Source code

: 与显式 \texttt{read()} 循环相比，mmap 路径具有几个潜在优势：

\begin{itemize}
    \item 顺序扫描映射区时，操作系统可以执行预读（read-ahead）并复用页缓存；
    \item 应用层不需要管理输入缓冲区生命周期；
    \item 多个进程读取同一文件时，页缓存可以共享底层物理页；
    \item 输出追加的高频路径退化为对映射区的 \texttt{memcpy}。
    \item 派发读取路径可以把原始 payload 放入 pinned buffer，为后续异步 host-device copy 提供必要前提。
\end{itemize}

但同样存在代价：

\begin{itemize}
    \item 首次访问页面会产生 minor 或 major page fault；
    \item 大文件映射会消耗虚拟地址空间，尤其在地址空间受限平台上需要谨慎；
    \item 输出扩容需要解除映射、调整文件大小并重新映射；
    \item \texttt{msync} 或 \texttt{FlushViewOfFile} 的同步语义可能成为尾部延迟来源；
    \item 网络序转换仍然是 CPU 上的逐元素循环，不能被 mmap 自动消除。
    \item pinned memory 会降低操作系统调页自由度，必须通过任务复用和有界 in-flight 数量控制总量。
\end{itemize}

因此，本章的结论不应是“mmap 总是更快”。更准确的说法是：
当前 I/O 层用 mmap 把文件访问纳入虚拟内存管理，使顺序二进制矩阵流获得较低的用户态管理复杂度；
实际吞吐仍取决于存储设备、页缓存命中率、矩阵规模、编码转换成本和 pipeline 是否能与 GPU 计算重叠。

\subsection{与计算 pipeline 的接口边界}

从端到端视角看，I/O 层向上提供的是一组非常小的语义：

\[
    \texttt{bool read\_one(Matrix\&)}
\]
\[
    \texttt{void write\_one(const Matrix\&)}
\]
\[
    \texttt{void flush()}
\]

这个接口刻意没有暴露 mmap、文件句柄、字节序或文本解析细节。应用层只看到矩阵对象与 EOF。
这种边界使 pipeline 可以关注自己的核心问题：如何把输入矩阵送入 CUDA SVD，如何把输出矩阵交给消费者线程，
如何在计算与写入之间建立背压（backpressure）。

········

# EXERCISE BRIEF
Send back the complete set of entries, exactly as shown above.

# EXERCISE RESULT
Source code

: 与显式 \texttt{read()} 循环相比，mmap 路径具有几个潜在优势：

\begin{itemize}
    \item 顺序扫描映射区时，操作系统可以执行预读（read-ahead）并复用页缓存；
    \item 应用层不需要管理输入缓冲区生命周期；
    \item 多个进程读取同一文件时，页缓存可以共享底层物理页；
    \item 输出追加的高频路径退化为对映射区的 \texttt{memcpy}。
    \item 派发读取路径可以把原始 payload 放入 pinned buffer，为后续异步 host-device copy 提供必要前提。
\end{itemize}

但同样存在代价：

\begin{itemize}
    \item 首次访问页面会产生 minor 或 major page fault；
    \item 大文件映射会消耗虚拟地址空间，尤其在地址空间受限平台上需要谨慎；
    \item 输出扩容需要解除映射、调整文件大小并重新映射；
    \item \texttt{msync} 或 \texttt{FlushViewOfFile} 的同步语义可能成为尾部延迟来源；
    \item 网络序转换仍然是 CPU 上的逐元素循环，不能被 mmap 自动消除。
    \item pinned memory 会降低操作系统调页自由度，必须通过任务复用和有界 in-flight 数量控制总量。
\end{itemize}

因此，本章的结论不应是“mmap 总是更快”。更准确的说法是：
当前 I/O 层用 mmap 把文件访问纳入虚拟内存管理，使顺序二进制矩阵流获得较低的用户态管理复杂度；
实际吞吐仍取决于存储设备、页缓存命中率、矩阵规模、编码转换成本和 pipeline 是否能与 GPU 计算重叠。

\subsection{与计算 pipeline 的接口边界}

从端到端视角看，I/O 层向上提供的是一组非常小的语义：

\[
    \texttt{bool read\_one(Matrix\&)}
\]
\[
    \texttt{void write\_one(const Matrix\&)}
\]
\[
    \texttt{void flush()}
\]

这个接口刻意没有暴露 mmap、文件句柄、字节序或文本解析细节。应用层只看到矩阵对象与 EOF。
这种边界使 pipeline 可以关注自己的核心问题：如何把输入矩阵送入 CUDA SVD，如何把输出矩阵交给消费者线程，
如何在计算与写入之间建立背压（backpressure）。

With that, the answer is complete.